▶ **How to complete this task**
Would you please return every line from the listing that contains the word "pinterestsdk"?

- - -

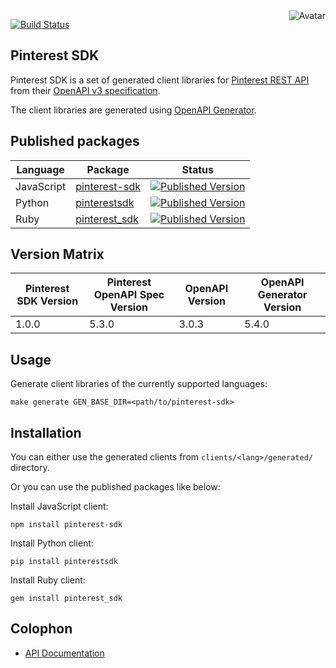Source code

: <img align="right" src="https://raw.github.com/cliffano/pinterest-sdk/master/avatar.jpg" alt="Avatar"/>

[![Build Status](https://github.com/cliffano/pinterest-sdk/actions/workflows/ci-workflow.yaml/badge.svg)](https://github.com/cliffano/pinterest-sdk/actions/workflows/ci-workflow.yaml)
<br/>

Pinterest SDK
-------------

Pinterest SDK is a set of generated client libraries for [Pinterest REST API](https://developers.pinterest.com/docs/api/v5/) from their [OpenAPI v3 specification](https://github.com/pinterest/api-description).

The client libraries are generated using [OpenAPI Generator](https://openapi-generator.tech/).

Published packages
------------------

| Language | Package | Status |
|----------|---------|--------|
| JavaScript | [pinterest-sdk]((http://www.npmjs.com/package/pinterest-sdk)) | [![Published Version](https://img.shields.io/npm/v/pinterest-sdk.svg)](http://www.npmjs.com/package/pinterest-sdk) |
| Python | [pinterestsdk]((https://pypi.python.org/pypi/pinterestsdk)) | [![Published Version](https://img.shields.io/pypi/v/pinterestsdk.svg)](https://pypi.python.org/pypi/pinterestsdk) |
| Ruby | [pinterest_sdk]((https://rubygems.org/gems/pinterest_sdk)) | [![Published Version](https://img.shields.io/gem/v/pinterest_sdk.svg)](https://rubygems.org/gems/pinterest_sdk) |

Version Matrix
--------------

| Pinterest SDK Version | Pinterest OpenAPI Spec Version | OpenAPI Version | OpenAPI Generator Version |
|-----------------------|--------------------------------|-----------------|---------------------------|
| 1.0.0 | 5.3.0 | 3.0.3 | 5.4.0 |

Usage
-----

Generate client libraries of the currently supported languages:

    make generate GEN_BASE_DIR=<path/to/pinterest-sdk>

Installation
------------

You can either use the generated clients from `clients/<lang>/generated/` directory.

Or you can use the published packages like below:

Install JavaScript client:

    npm install pinterest-sdk

Install Python client:

    pip install pinterestsdk

Install Ruby client:

    gem install pinterest_sdk

Colophon
--------

* [API Documentation](http://cliffano.github.io/pinterest-sdk/api/latest/)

- - -

▶ **Expected output**
| Python | [pinterestsdk]((https://pypi.python.org/pypi/pinterestsdk)) | [![Published Version](https://img.shields.io/pypi/v/pinterestsdk.svg)](https://pypi.python.org/pypi/pinterestsdk) |
    pip install pinterestsdk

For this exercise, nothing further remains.